◆ **WHAT NEEDS TO BE DONE**: Record by record, write out the listing word for word while omitting pictures.
______
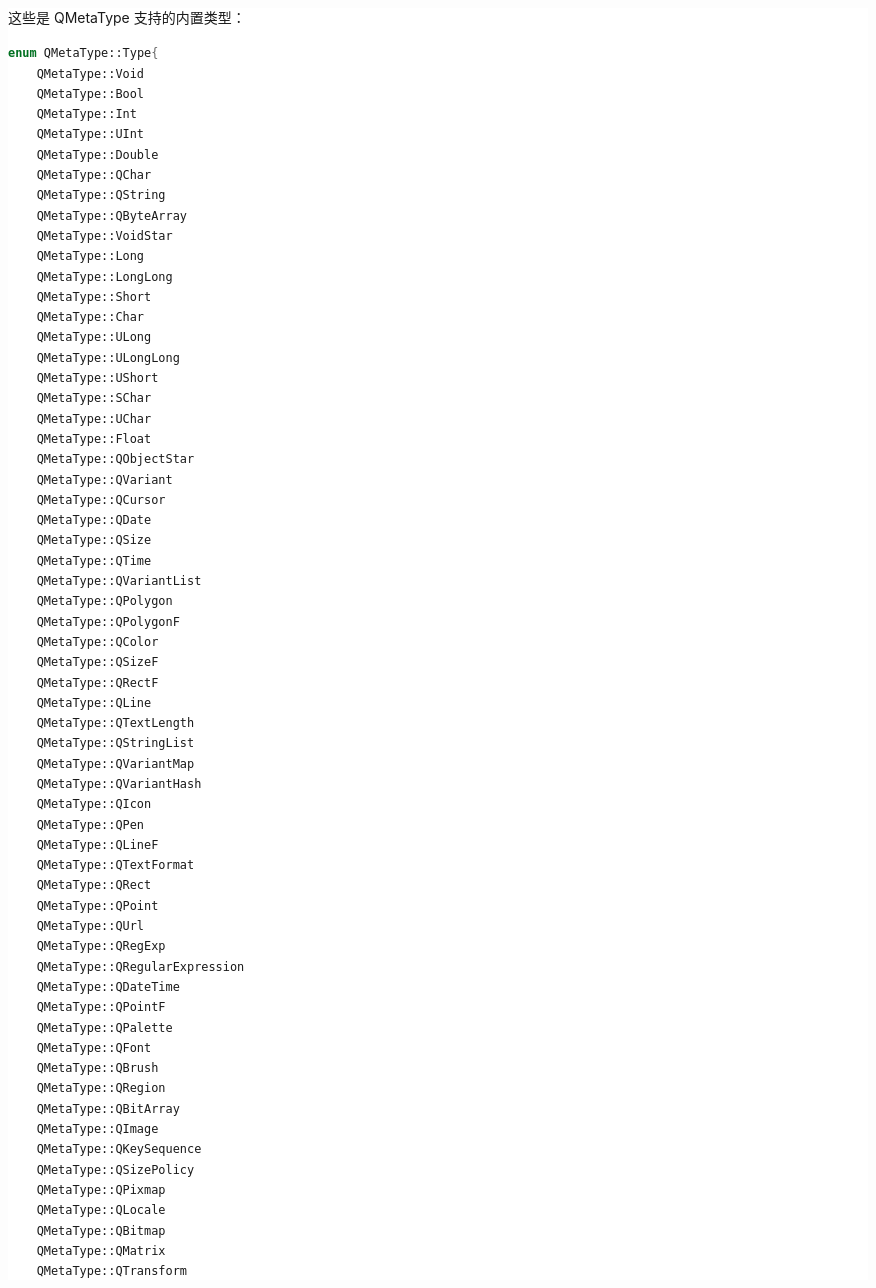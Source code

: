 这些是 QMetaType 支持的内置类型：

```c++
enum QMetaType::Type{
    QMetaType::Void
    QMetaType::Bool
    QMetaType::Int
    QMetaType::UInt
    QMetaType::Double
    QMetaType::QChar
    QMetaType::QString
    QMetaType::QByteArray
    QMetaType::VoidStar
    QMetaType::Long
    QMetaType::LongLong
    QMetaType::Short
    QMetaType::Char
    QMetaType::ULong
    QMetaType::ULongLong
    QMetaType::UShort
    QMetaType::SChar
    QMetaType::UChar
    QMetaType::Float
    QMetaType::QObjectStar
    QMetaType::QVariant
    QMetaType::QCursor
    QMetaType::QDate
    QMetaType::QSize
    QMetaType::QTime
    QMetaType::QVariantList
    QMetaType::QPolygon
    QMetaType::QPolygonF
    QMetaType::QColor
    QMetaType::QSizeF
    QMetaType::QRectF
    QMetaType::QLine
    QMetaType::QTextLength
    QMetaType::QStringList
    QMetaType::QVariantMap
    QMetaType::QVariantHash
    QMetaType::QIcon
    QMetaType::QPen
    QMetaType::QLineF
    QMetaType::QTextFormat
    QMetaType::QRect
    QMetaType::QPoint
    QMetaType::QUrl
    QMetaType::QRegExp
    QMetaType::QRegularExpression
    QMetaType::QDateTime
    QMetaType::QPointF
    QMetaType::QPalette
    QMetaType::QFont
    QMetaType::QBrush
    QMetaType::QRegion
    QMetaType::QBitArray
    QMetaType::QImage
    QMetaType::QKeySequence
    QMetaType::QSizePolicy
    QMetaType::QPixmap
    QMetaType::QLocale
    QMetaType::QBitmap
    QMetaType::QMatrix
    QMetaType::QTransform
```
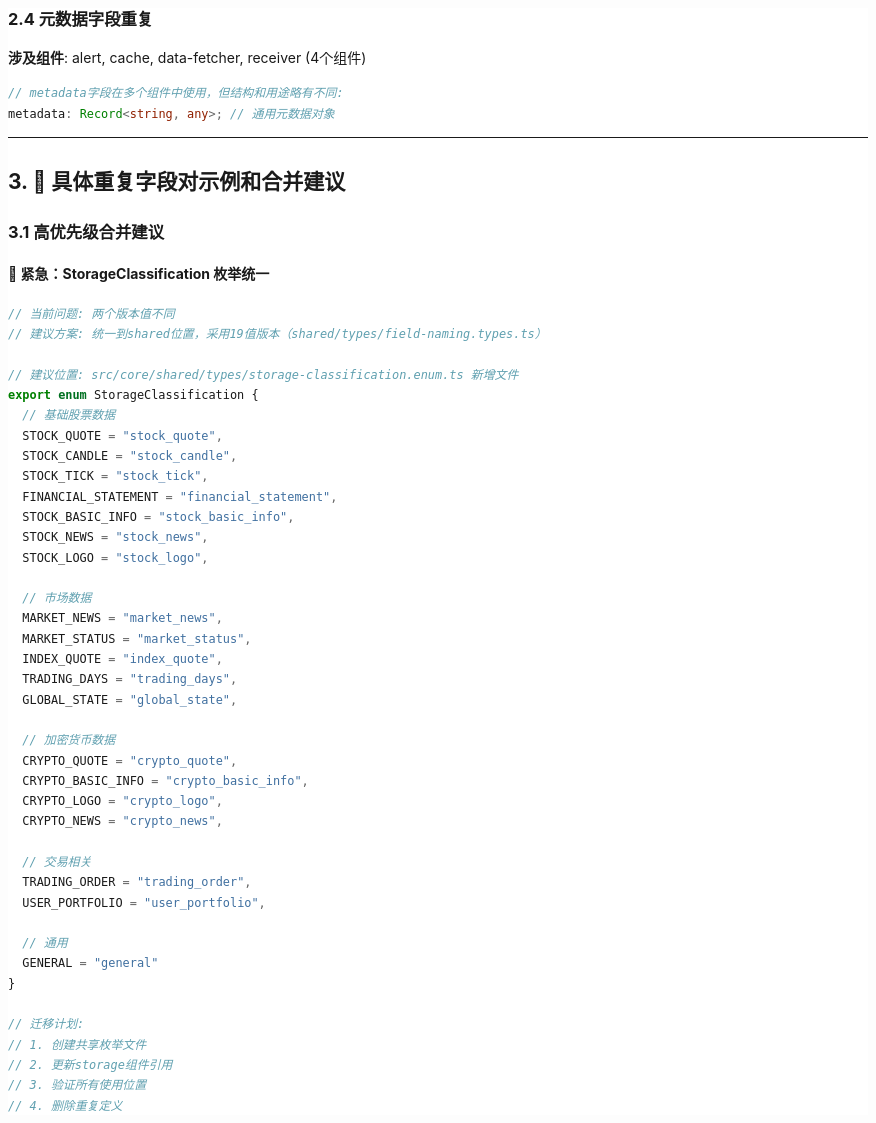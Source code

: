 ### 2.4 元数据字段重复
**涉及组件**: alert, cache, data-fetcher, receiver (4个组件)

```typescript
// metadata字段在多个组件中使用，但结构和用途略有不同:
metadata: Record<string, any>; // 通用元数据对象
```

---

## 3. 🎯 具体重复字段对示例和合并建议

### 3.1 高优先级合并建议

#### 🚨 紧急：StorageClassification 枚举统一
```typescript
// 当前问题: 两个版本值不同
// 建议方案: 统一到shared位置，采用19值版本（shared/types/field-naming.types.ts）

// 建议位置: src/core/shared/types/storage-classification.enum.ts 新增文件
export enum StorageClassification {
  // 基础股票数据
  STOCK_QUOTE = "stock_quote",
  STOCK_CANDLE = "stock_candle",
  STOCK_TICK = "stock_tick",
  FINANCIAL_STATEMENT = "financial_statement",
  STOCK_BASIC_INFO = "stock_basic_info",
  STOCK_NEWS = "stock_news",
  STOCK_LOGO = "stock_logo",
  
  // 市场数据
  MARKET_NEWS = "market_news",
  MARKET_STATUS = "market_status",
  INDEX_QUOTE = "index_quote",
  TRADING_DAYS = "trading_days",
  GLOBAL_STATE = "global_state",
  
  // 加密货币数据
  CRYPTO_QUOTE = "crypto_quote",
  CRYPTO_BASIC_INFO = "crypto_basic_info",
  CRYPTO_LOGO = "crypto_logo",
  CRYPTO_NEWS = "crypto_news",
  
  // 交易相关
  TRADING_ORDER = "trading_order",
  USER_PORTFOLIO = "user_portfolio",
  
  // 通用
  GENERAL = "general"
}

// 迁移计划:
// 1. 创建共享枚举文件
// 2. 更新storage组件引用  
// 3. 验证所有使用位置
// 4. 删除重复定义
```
______
◆ **RESPONSE TO THE TASK**:
Source code

: 这些是 QMetaType 支持的内置类型：

```c++
enum QMetaType::Type{
    QMetaType::Void
    QMetaType::Bool
    QMetaType::Int
    QMetaType::UInt
    QMetaType::Double
    QMetaType::QChar
    QMetaType::QString
    QMetaType::QByteArray
    QMetaType::VoidStar
    QMetaType::Long
    QMetaType::LongLong
    QMetaType::Short
    QMetaType::Char
    QMetaType::ULong
    QMetaType::ULongLong
    QMetaType::UShort
    QMetaType::SChar
    QMetaType::UChar
    QMetaType::Float
    QMetaType::QObjectStar
    QMetaType::QVariant
    QMetaType::QCursor
    QMetaType::QDate
    QMetaType::QSize
    QMetaType::QTime
    QMetaType::QVariantList
    QMetaType::QPolygon
    QMetaType::QPolygonF
    QMetaType::QColor
    QMetaType::QSizeF
    QMetaType::QRectF
    QMetaType::QLine
    QMetaType::QTextLength
    QMetaType::QStringList
    QMetaType::QVariantMap
    QMetaType::QVariantHash
    QMetaType::QIcon
    QMetaType::QPen
    QMetaType::QLineF
    QMetaType::QTextFormat
    QMetaType::QRect
    QMetaType::QPoint
    QMetaType::QUrl
    QMetaType::QRegExp
    QMetaType::QRegularExpression
    QMetaType::QDateTime
    QMetaType::QPointF
    QMetaType::QPalette
    QMetaType::QFont
    QMetaType::QBrush
    QMetaType::QRegion
    QMetaType::QBitArray
    QMetaType::QImage
    QMetaType::QKeySequence
    QMetaType::QSizePolicy
    QMetaType::QPixmap
    QMetaType::QLocale
    QMetaType::QBitmap
    QMetaType::QMatrix
    QMetaType::QTransform
```
Source code

: ### 2.4 元数据字段重复
**涉及组件**: alert, cache, data-fetcher, receiver (4个组件)

```typescript
// metadata字段在多个组件中使用，但结构和用途略有不同:
metadata: Record<string, any>; // 通用元数据对象
```

---

## 3. 🎯 具体重复字段对示例和合并建议

### 3.1 高优先级合并建议

#### 🚨 紧急：StorageClassification 枚举统一
```typescript
// 当前问题: 两个版本值不同
// 建议方案: 统一到shared位置，采用19值版本（shared/types/field-naming.types.ts）

// 建议位置: src/core/shared/types/storage-classification.enum.ts 新增文件
export enum StorageClassification {
  // 基础股票数据
  STOCK_QUOTE = "stock_quote",
  STOCK_CANDLE = "stock_candle",
  STOCK_TICK = "stock_tick",
  FINANCIAL_STATEMENT = "financial_statement",
  STOCK_BASIC_INFO = "stock_basic_info",
  STOCK_NEWS = "stock_news",
  STOCK_LOGO = "stock_logo",
  
  // 市场数据
  MARKET_NEWS = "market_news",
  MARKET_STATUS = "market_status",
  INDEX_QUOTE = "index_quote",
  TRADING_DAYS = "trading_days",
  GLOBAL_STATE = "global_state",
  
  // 加密货币数据
  CRYPTO_QUOTE = "crypto_quote",
  CRYPTO_BASIC_INFO = "crypto_basic_info",
  CRYPTO_LOGO = "crypto_logo",
  CRYPTO_NEWS = "crypto_news",
  
  // 交易相关
  TRADING_ORDER = "trading_order",
  USER_PORTFOLIO = "user_portfolio",
  
  // 通用
  GENERAL = "general"
}

// 迁移计划:
// 1. 创建共享枚举文件
// 2. 更新storage组件引用  
// 3. 验证所有使用位置
// 4. 删除重复定义
```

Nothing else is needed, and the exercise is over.